ILLUSTRATION 1-1 illustrates questions asked by internal users.
2.2 External users are those users outside of the business who need information about the financial position and performance of the company. Included in this group are:
2.2.1 Investors: Investors use accounting information to make decisions to buy, hold, or sell their ownership interest.
2.2.2 Creditors: Creditors use accounting information to evaluate the risks of granting credit or lending money to a business, such as suppliers and bankers.
2.2.3 Labour Unions: Labour unions want to know whether the owners can pay increased wages and benefits.
2.2.4 Customers: Customers are interested in whether a company will continue to honour its product warranties and support its product lines.
Other external users are tax authorities such as Canada Revenue Agency; regulatory agencies such as provincial securities commissions; and economic planners to forecast economic activity.
Investors and creditors are the main external users of accounting information, but as seen above there are many external users with a large variety of information needs and questions.
ILLUSTRATION 1-2 illustrates questions asked by external users.
- Objectives of Financial Reporting: The main objective of the financial statements is to provide useful information to investors and creditors (external users) to make decisions about a business.
3.1 Financial Statements must give information about:
3.1.1 Economic resources: what resources does a business have to be used in its operations?.
3.1.2 What are the claims to the business’ economic resources?.
3.1.3 Is the business generating enough profits and enough cash to pay its debts and give a return to its owners?
- Ethics in Financial Reporting
4.1 Ethics is important to accountants and decision makers who rely on and prepare financial information.
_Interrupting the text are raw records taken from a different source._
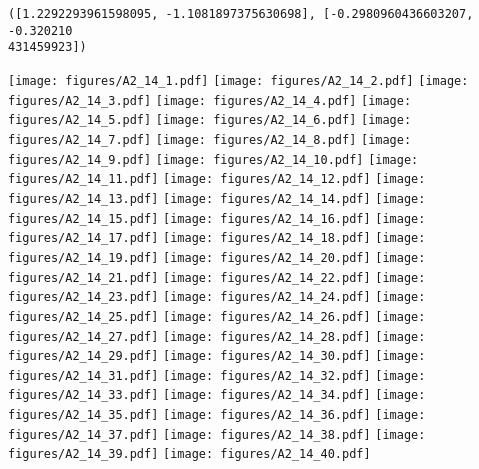 \documentclass[12pt,a4paper]{article}
\begin{document}
\begin{lstlisting}
([1.2292293961598095, -1.1081897375630698], [-0.2980960436603207, -0.320210
431459923])
\end{lstlisting}

\texttt{[image: figures/A2\_14\_1.pdf]}
\texttt{[image: figures/A2\_14\_2.pdf]}
\texttt{[image: figures/A2\_14\_3.pdf]}
\texttt{[image: figures/A2\_14\_4.pdf]}
\texttt{[image: figures/A2\_14\_5.pdf]}
\texttt{[image: figures/A2\_14\_6.pdf]}
\texttt{[image: figures/A2\_14\_7.pdf]}
\texttt{[image: figures/A2\_14\_8.pdf]}
\texttt{[image: figures/A2\_14\_9.pdf]}
\texttt{[image: figures/A2\_14\_10.pdf]}
\texttt{[image: figures/A2\_14\_11.pdf]}
\texttt{[image: figures/A2\_14\_12.pdf]}
\texttt{[image: figures/A2\_14\_13.pdf]}
\texttt{[image: figures/A2\_14\_14.pdf]}
\texttt{[image: figures/A2\_14\_15.pdf]}
\texttt{[image: figures/A2\_14\_16.pdf]}
\texttt{[image: figures/A2\_14\_17.pdf]}
\texttt{[image: figures/A2\_14\_18.pdf]}
\texttt{[image: figures/A2\_14\_19.pdf]}
\texttt{[image: figures/A2\_14\_20.pdf]}
\texttt{[image: figures/A2\_14\_21.pdf]}
\texttt{[image: figures/A2\_14\_22.pdf]}
\texttt{[image: figures/A2\_14\_23.pdf]}
\texttt{[image: figures/A2\_14\_24.pdf]}
\texttt{[image: figures/A2\_14\_25.pdf]}
\texttt{[image: figures/A2\_14\_26.pdf]}
\texttt{[image: figures/A2\_14\_27.pdf]}
\texttt{[image: figures/A2\_14\_28.pdf]}
\texttt{[image: figures/A2\_14\_29.pdf]}
\texttt{[image: figures/A2\_14\_30.pdf]}
\texttt{[image: figures/A2\_14\_31.pdf]}
\texttt{[image: figures/A2\_14\_32.pdf]}
\texttt{[image: figures/A2\_14\_33.pdf]}
\texttt{[image: figures/A2\_14\_34.pdf]}
\texttt{[image: figures/A2\_14\_35.pdf]}
\texttt{[image: figures/A2\_14\_36.pdf]}
\texttt{[image: figures/A2\_14\_37.pdf]}
\texttt{[image: figures/A2\_14\_38.pdf]}
\texttt{[image: figures/A2\_14\_39.pdf]}
\texttt{[image: figures/A2\_14\_40.pdf]}
\end{document}
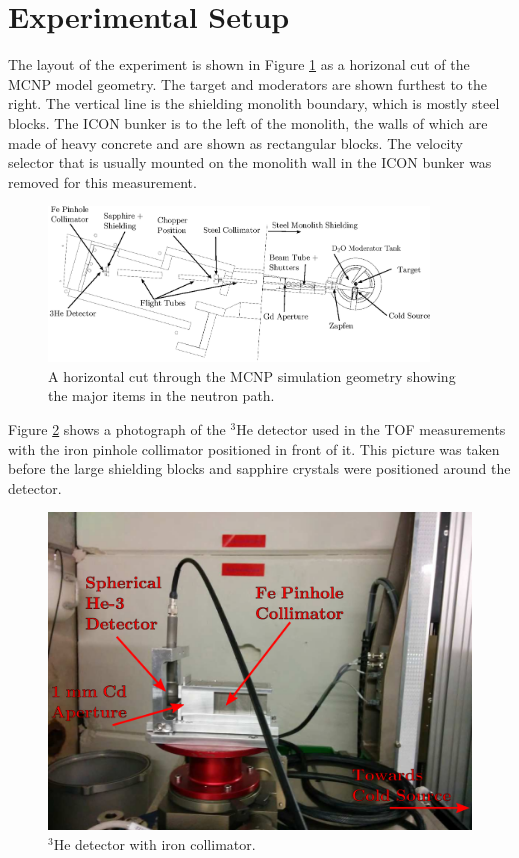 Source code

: \documentclass[5p,12pt]{elsarticle}
\begin{document}
%
%
%
%
%


\section{Experimental Setup}
\label{sec:setup}

The layout of the experiment is shown in Figure \ref{fig:geom} as a horizonal cut of the MCNP model geometry.  The target and moderators are shown furthest to the right.  The vertical line is the shielding monolith boundary, which is mostly steel blocks.  The ICON bunker is to the left of the monolith, the walls of which are made of heavy concrete and are shown as rectangular blocks.  The velocity selector that is usually mounted on the monolith wall in the ICON bunker was removed for this measurement.

\begin{figure}[ht!] 
  \centering
    \includegraphics[width=0.9\textwidth]{graphics/geom_bw_labels.eps}
     \caption{A horizontal cut through the MCNP simulation geometry showing the major items in the neutron path. \label{fig:geom} }
\end{figure}

Figure \ref{fig:det} shows a photograph of the $^3$He detector used in the TOF measurements with the iron pinhole collimator positioned in front of it.   This picture was taken before the large shielding blocks and sapphire crystals were positioned around the detector.

\begin{figure}[h!] 
  \centering
    \includegraphics[width=\columnwidth]{graphics/det.eps}
     \caption{$^3$He detector with iron collimator. \label{fig:det}}
\end{figure}
\end{document}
Financial information must be prepared with high standards of ethical behaviour.
4.2 In the process of solving an ethical dilemma, the following steps should be applied:
4.2.1 Recognize an ethical situation and identify the ethical issues involved.
4.2.2 Identify and analyze the main elements in the situation.
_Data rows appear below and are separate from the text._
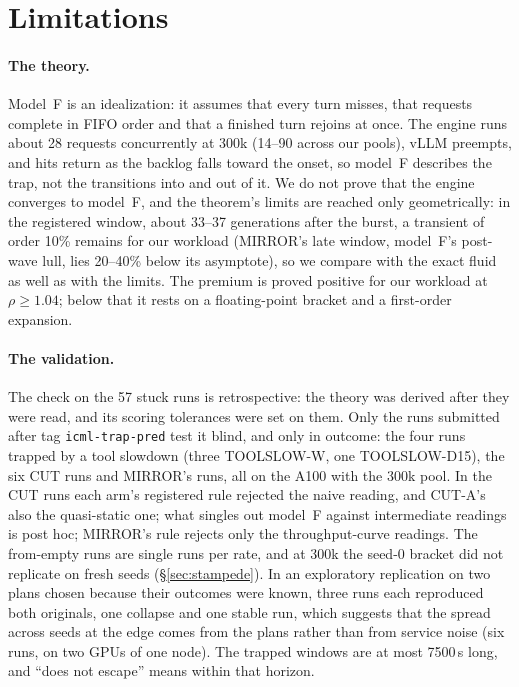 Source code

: \section{Limitations}\label{sec:limits}

\paragraph{The theory.} Model~F is an idealization: it assumes that every turn misses, that requests complete in FIFO order and
that a finished turn rejoins at once. The engine runs about 28 requests concurrently at 300k (14--90 across our pools), vLLM preempts, and hits return as the backlog
falls toward the onset, so model~F describes the trap, not the transitions into and out of it. We do not prove that the engine
converges to model~F, and the theorem's limits are reached only geometrically: in the registered window, about 33--37 generations
after the burst, a transient of order 10\% remains for our workload (MIRROR's late window, model~F's post-wave lull, lies 20--40\% below its asymptote), so we compare with the exact fluid as well as with the limits. The premium is
proved positive for our workload at $\rho\ge1.04$; below that it rests on a floating-point bracket and a first-order expansion.

\paragraph{The validation.} The check on the 57 stuck runs is retrospective: the theory was derived after they were read, and its
scoring tolerances were set on them. Only the runs submitted after tag \texttt{icml-trap-pred} test it blind, and only in outcome:
the four runs trapped by a tool slowdown (three TOOLSLOW-W, one TOOLSLOW-D15), the six CUT runs and MIRROR's runs, all on the A100
with the 300k pool. In the CUT runs each arm's registered rule rejected the naive reading, and CUT-A's also the quasi-static one;
what singles out model~F against intermediate readings is post hoc; MIRROR's rule rejects only the throughput-curve readings.
The from-empty runs are single runs per rate, and at 300k the
seed-0 bracket did not replicate on fresh seeds (\S\ref{sec:stampede}). In an exploratory replication on two plans chosen because
their outcomes were known, three runs each reproduced both originals, one collapse and one stable run, which suggests that the spread
across seeds at the edge comes from the plans rather than from service noise (six runs, on two GPUs of one node). The trapped windows
are at most 7500\,s long, and ``does not escape'' means within that horizon.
4.2.3 Identify the alternatives, and weigh the impact of each alternative on various stakeholders.
ILLUSTRATION 1-3 illustrates the steps used to analyze ethical dilemmas.
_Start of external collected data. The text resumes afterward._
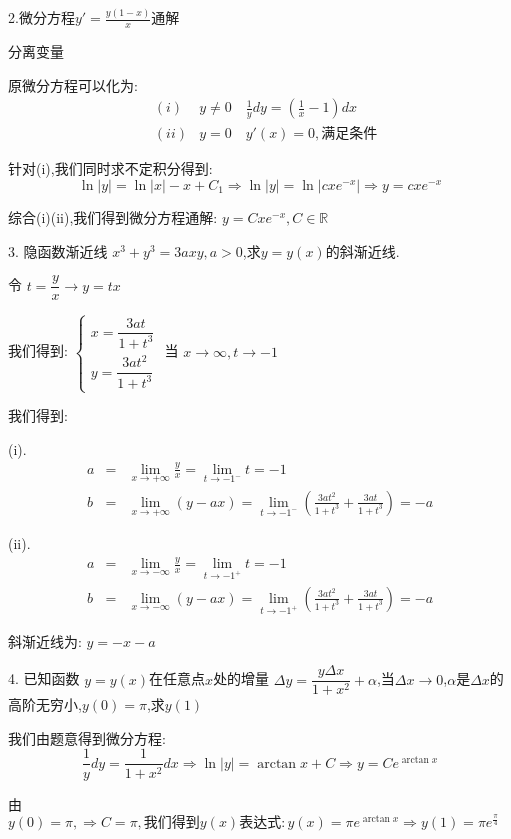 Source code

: 
2.微分方程$y'=\frac{y(1-x)}{x}$通解
\begin{solution}
	
	分离变量
	
	原微分方程可以化为: 
	\begin{eqnarray*}
		&(i) &y\neq 0\quad\frac{1}{y}dy=(\frac{1}{x}-1)dx\\
		&(ii)&y=0\quad y'(x)=0,\text{满足条件}
	\end{eqnarray*}
	
	针对(i),我们同时求不定积分得到: 
	$$\ln|y|=\ln|x|-x+C_{1}\Rightarrow \ln|y|=\ln|cxe^{-x}|\Rightarrow y=cxe^{-x}$$
	
	综合(i)(ii),我们得到微分方程通解: $y=Cxe^{-x},C\in \mathbb{R}$
\end{solution}


3. 隐函数渐近线 $x^3+y^3=3axy,a>0$,求$y=y(x)$的斜渐近线.
\begin{solution}
	
	令 $t=\dfrac{y}{x}\rightarrow y=tx$
	
	我们得到: $\left\lbrace 
	\begin{array}{l}
		x=\dfrac{3at}{1+t^3}\\
		y=\dfrac{3at^2}{1+t^3}
	\end{array}
	\right. $
	当 $x\rightarrow \infty,t\rightarrow -1$
	
	我们得到: 
	
	(i).
	\begin{eqnarray*}
		a&=&\lim\limits_{x\rightarrow +\infty}\frac{y}{x}=\lim\limits_{t\rightarrow -1^{-} }t=-1\\
		b&=&\lim\limits_{x\rightarrow +\infty}(y-ax)=\lim\limits_{t\rightarrow -1^{-}}(\frac{3at^2}{1+t^3}+\frac{3at}{1+t^3})=-a
	\end{eqnarray*}
	
	(ii).
	\begin{eqnarray*}
		a&=&\lim\limits_{x\rightarrow -\infty}\frac{y}{x}=\lim\limits_{t\rightarrow -1^{+} }t=-1\\
		b&=&\lim\limits_{x\rightarrow -\infty}(y-ax)=\lim\limits_{t\rightarrow -1^{+}}(\frac{3at^2}{1+t^3}+\frac{3at}{1+t^3})=-a
	\end{eqnarray*}
	
	斜渐近线为: $y=-x-a$
\end{solution}


4. 已知函数 $y=y(x)$在任意点$x$处的增量 $\Delta y=\dfrac{y\Delta x}{1+x^2}+\alpha$,当$\Delta x\rightarrow 0$,$\alpha$是$\Delta x$的高阶无穷小,$y(0)=\pi$,求$y(1)$
\begin{solution}
	
	我们由题意得到微分方程: 
	$$\frac{1}{y}dy=\frac{1}{1+x^2}dx\Rightarrow \ln|y|=\arctan x+C\Rightarrow y=Ce^{\arctan x}$$
	
	由 $y(0)=\pi,\Rightarrow C=\pi,\text{我们得到}y(x)\text{表达式}: y(x)=\pi e^{\arctan x}\Rightarrow y(1)=\pi e^{\frac{\pi}{4}}$
\end{solution}


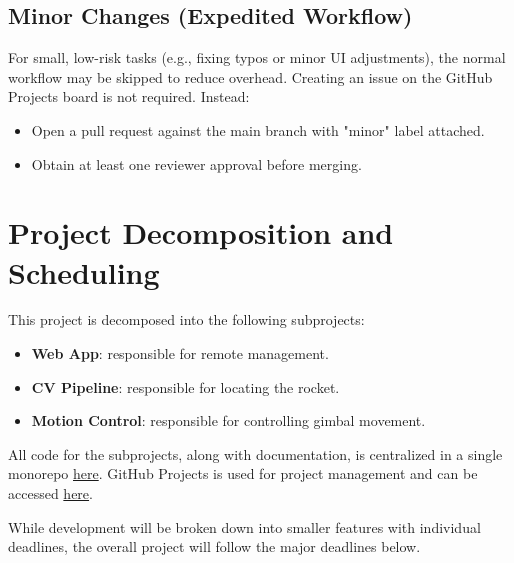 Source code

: \documentclass{article}
\begin{document}
\subsection{Minor Changes (Expedited Workflow)}

For small, low-risk tasks (e.g., fixing typos or minor UI adjustments), the
normal workflow may be skipped to reduce overhead. Creating an issue on the
GitHub Projects board is not required. Instead:
\begin{itemize}
  \item Open a pull request against the main branch with "minor" label attached.
  \item Obtain at least one reviewer approval before merging.
\end{itemize}

\section{Project Decomposition and Scheduling}

This project is decomposed into the following subprojects:

\begin{itemize}
  \item \textbf{Web App}: responsible for remote management.
  \item \textbf{CV Pipeline}: responsible for locating the rocket.
  \item \textbf{Motion Control}: responsible for controlling gimbal movement.
\end{itemize}

All code for the subprojects, along with documentation, is centralized in a
single monorepo \href{https://github.com/ZifanSi/vision-guided-tracker}{here}.
GitHub Projects is used for project management and can be accessed
\href{https://github.com/users/ZifanSi/projects/1}{here}.

While development will be broken down into smaller features with individual
deadlines, the overall project will follow the major deadlines below.
\end{document}
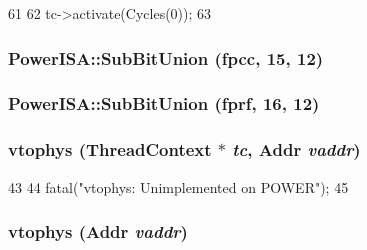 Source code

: \begin{DoxyCode}
61 {
62     tc->activate(Cycles(0));
63 }
\end{DoxyCode}
\hypertarget{namespacePowerISA_ab41ae2df93e0b6619beec050ee522e8d}{
\subsubsection[{SubBitUnion}]{\setlength{\rightskip}{0pt plus 5cm}PowerISA::SubBitUnion (fpcc, \/  15, \/  12)}}
\label{namespacePowerISA_ab41ae2df93e0b6619beec050ee522e8d}
\hypertarget{namespacePowerISA_a8751f506ec057d848f6276c80b7c5f78}{
\subsubsection[{SubBitUnion}]{\setlength{\rightskip}{0pt plus 5cm}PowerISA::SubBitUnion (fprf, \/  16, \/  12)}}
\label{namespacePowerISA_a8751f506ec057d848f6276c80b7c5f78}
\hypertarget{namespacePowerISA_ad4bbbca3210dee66152520984c3aac6a}{
\subsubsection[{vtophys}]{ vtophys ({\bf ThreadContext} $\ast$ {\em tc}, \/  {\bf Addr} {\em vaddr})}}
\label{namespacePowerISA_ad4bbbca3210dee66152520984c3aac6a}



\begin{DoxyCode}
43 {
44     fatal("vtophys: Unimplemented on POWER\n");
45 }
\end{DoxyCode}
\hypertarget{namespacePowerISA_a3828815371ad2b0a1be60abdcb405cf9}{
\subsubsection[{vtophys}]{ vtophys ({\bf Addr} {\em vaddr})}}
\label{namespacePowerISA_a3828815371ad2b0a1be60abdcb405cf9}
- Forms of Business Organization
5.1 Proprietorship. A business owned by one person is generally a proprietorship. The owner receives all profits, suffers any losses, and is personally liable for all debts of the business. This is known as unlimited liability. There is no legal distinction between the owner and the business, so the life of the proprietorship is limited to the life of the owner. However, the records of the business activities must be kept separate from the activities of the owner. The profits of the business are recorded on the owner’s personal income tax return.
5.2 Partnership. A business owned by two or more persons associated as partners is a partnership. It is similar to a proprietorship, except that more than one owner is involved. Partnerships are often used for service-type businesses, such as lawyers, doctors, architects and accountants. Each partner generally has unlimited liability for all debts of the partnership, even if one of the other partners created the debt.
5.3 Corporation. A business organized as a separate legal entity under federal or provincial corporation law and having ownership divided into transferable shares is called a corporation. Owners, called shareholders, enjoy limited liability for the debts of the business. In other words, they are not responsible for the debts of the corporate entity. Shareholders may sell their shares to other investors at any time. Since ownership can be transferred without dissolving the corporation, the corporation has an unlimited life. Examples of corporations are Royal Bank of Canada, Suncor Energy, Research Motion and Barrick Gold.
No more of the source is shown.